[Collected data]
┌────────
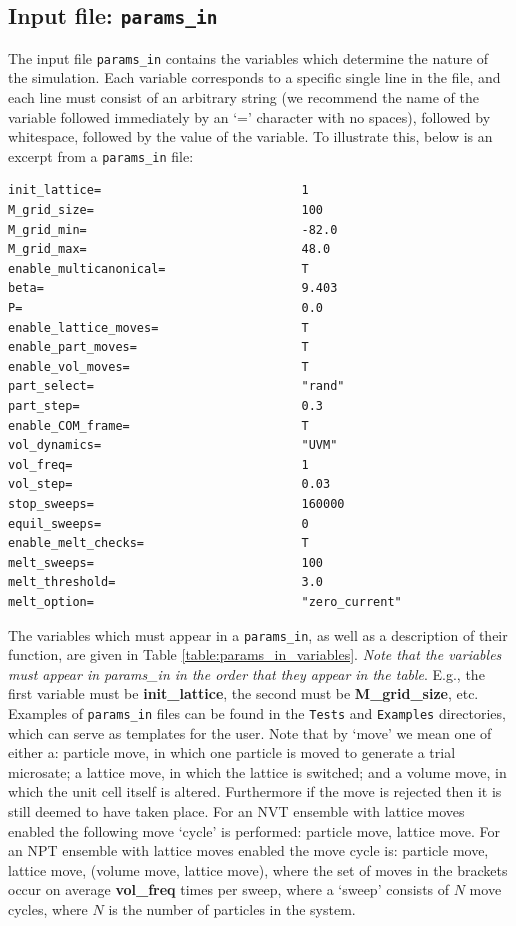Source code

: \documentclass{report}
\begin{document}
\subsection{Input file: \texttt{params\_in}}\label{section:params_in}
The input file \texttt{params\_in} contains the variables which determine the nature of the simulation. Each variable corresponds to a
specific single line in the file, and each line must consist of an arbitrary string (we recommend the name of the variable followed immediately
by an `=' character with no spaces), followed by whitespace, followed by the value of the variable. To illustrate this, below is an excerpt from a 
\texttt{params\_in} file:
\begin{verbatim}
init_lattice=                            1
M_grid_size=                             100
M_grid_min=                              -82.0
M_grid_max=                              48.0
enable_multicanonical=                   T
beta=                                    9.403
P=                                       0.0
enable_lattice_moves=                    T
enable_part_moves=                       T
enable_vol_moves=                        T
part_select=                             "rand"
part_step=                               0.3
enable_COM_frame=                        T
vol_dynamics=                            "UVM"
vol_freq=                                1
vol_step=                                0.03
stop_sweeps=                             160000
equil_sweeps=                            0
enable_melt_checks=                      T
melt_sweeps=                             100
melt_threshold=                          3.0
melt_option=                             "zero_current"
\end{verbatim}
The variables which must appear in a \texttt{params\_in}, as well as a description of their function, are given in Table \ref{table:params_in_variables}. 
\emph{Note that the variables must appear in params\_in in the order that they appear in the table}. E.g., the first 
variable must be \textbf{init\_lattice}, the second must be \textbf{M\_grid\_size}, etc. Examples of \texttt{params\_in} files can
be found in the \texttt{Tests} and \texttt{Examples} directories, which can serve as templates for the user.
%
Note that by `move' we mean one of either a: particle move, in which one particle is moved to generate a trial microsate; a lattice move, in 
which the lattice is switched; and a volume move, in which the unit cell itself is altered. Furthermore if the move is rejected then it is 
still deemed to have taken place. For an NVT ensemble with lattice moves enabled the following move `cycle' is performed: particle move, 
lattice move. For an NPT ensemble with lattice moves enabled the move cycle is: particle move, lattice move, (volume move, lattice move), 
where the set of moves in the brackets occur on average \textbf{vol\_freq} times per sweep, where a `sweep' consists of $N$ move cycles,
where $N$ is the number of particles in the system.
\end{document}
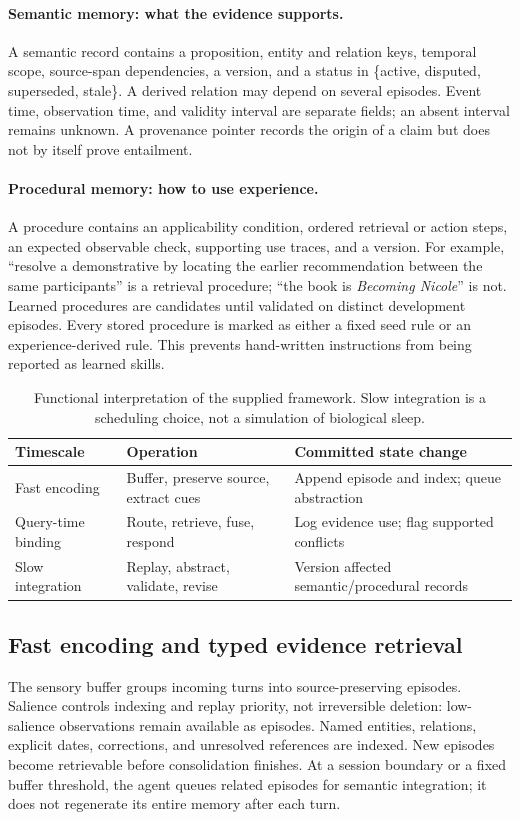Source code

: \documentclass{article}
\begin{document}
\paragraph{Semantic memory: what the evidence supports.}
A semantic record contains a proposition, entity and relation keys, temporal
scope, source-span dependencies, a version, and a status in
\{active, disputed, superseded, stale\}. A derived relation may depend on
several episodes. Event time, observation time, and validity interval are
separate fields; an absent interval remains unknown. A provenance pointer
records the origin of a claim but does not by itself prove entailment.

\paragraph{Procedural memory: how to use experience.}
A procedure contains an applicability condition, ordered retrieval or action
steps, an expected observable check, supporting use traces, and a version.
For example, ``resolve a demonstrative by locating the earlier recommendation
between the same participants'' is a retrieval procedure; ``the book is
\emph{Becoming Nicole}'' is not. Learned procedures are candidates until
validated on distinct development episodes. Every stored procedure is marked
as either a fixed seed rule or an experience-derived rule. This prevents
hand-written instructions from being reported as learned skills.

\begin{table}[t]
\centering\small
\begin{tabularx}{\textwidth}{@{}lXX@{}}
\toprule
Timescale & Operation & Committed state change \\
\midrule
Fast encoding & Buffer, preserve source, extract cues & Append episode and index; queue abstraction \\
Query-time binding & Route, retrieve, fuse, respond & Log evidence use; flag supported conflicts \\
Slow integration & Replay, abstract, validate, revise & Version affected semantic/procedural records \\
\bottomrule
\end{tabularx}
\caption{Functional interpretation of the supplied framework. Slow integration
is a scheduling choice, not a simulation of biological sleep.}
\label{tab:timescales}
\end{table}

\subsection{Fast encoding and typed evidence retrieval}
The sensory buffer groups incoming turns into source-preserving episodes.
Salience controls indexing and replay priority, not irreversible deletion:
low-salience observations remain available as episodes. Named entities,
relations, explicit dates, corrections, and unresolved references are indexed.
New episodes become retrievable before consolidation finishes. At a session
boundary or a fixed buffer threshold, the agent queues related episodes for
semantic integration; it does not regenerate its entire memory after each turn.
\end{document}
└────────
The problem
Where a line of the records contains the word "does", copy that line.

Solved problem
records the origin of a claim but does not by itself prove entailment.
semantic integration; it does not regenerate its entire memory after each turn.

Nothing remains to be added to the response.